(Saved entries)
►

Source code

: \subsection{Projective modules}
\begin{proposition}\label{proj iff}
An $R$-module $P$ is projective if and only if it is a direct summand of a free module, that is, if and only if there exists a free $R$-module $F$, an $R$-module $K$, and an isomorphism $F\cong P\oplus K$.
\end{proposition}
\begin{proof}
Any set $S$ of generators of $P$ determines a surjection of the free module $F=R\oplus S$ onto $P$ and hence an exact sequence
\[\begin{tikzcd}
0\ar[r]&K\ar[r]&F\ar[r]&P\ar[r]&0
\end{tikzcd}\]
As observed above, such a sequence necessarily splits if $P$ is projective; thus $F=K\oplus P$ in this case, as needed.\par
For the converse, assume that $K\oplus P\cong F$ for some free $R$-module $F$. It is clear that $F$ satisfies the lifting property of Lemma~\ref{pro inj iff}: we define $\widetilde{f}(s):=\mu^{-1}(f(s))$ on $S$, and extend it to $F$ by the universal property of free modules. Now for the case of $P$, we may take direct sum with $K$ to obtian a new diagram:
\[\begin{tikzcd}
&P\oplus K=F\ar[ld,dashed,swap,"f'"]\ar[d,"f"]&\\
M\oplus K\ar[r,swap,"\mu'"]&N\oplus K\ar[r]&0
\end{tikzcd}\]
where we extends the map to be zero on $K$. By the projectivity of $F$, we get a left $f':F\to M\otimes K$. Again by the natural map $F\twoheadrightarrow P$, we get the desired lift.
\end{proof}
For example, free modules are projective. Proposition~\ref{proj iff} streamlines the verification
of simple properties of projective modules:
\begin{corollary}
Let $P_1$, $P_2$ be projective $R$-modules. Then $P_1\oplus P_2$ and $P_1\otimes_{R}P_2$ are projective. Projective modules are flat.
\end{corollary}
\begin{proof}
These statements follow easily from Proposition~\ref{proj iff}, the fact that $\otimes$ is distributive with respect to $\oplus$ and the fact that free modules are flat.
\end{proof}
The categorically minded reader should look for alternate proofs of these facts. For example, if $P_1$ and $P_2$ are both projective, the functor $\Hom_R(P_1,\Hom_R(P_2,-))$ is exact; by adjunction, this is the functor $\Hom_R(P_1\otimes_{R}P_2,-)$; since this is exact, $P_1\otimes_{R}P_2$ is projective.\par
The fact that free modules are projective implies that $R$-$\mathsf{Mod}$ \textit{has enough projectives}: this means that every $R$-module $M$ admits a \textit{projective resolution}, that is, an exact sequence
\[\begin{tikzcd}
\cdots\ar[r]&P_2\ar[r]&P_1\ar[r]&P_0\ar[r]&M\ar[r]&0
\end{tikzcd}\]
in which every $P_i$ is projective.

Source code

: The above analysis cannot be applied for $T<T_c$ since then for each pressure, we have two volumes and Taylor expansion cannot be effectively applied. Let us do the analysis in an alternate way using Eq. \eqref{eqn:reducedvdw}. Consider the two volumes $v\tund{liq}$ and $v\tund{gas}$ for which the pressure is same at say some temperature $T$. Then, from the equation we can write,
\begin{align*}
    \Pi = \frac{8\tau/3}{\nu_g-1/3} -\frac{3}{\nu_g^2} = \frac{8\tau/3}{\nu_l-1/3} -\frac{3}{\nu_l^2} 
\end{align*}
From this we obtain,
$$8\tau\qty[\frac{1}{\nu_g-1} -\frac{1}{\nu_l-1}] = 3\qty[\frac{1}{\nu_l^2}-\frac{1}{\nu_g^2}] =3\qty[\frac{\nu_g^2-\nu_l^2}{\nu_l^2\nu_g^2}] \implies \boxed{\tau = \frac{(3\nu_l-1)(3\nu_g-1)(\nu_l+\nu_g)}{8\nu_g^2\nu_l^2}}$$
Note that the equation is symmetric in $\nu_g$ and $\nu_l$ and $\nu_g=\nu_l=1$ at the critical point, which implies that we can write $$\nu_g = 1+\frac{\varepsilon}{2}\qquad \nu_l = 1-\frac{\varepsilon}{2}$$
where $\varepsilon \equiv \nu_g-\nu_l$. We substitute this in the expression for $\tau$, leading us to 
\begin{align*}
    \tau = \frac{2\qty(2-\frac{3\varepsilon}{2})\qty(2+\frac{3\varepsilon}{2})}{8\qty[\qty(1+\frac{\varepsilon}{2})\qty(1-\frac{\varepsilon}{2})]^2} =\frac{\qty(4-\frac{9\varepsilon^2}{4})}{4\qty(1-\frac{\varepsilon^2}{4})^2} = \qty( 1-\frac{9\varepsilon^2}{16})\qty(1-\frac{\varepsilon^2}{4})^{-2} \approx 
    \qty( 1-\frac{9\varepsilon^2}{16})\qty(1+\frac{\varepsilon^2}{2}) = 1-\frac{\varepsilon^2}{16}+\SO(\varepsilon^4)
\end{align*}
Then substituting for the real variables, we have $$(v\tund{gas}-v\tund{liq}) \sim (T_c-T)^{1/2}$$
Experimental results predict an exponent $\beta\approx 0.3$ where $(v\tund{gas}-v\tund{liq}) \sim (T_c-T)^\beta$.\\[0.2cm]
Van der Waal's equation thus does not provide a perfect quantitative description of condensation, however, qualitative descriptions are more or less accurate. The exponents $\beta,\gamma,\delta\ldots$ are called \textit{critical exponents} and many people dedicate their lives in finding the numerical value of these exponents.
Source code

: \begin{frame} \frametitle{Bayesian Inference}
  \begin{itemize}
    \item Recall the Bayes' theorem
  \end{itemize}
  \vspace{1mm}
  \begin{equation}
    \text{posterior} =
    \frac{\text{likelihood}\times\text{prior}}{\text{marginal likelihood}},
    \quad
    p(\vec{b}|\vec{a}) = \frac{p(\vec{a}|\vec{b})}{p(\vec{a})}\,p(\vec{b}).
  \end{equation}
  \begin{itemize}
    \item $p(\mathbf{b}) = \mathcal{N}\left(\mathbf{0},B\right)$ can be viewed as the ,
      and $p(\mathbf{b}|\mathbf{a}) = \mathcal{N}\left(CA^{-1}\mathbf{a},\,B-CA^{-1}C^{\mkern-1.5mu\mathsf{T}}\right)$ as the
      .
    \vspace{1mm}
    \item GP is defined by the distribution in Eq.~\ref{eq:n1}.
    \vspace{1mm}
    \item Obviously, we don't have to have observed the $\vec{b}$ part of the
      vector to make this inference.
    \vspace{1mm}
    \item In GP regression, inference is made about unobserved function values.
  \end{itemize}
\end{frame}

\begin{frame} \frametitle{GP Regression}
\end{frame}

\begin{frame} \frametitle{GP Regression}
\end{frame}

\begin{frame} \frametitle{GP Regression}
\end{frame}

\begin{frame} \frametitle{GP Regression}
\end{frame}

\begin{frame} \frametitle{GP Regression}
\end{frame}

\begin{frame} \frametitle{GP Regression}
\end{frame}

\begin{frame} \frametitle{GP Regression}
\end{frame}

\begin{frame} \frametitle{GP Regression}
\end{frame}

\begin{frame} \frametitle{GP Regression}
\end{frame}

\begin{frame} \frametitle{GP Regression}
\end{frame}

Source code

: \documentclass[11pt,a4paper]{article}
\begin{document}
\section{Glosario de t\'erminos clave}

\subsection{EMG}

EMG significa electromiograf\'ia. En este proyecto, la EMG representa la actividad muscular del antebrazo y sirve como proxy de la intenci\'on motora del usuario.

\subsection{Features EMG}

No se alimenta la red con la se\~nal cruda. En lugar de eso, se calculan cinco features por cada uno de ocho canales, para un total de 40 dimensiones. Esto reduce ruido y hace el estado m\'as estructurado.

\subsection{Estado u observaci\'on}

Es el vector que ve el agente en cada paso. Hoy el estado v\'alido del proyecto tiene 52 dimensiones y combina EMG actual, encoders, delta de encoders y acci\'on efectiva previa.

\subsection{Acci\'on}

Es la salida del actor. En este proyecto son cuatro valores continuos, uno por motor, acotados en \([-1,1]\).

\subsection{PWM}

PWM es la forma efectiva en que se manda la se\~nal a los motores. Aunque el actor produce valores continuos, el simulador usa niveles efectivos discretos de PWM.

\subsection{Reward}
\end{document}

◄

> Exercise directions: Copy exactly. The range runs from the line containing "PWM es la forma" through the last line of the data.

> Written answer:
PWM es la forma efectiva en que se manda la se\~nal a los motores. Aunque el actor produce valores continuos, el simulador usa niveles efectivos discretos de PWM.

\subsection{Reward}
\end{document}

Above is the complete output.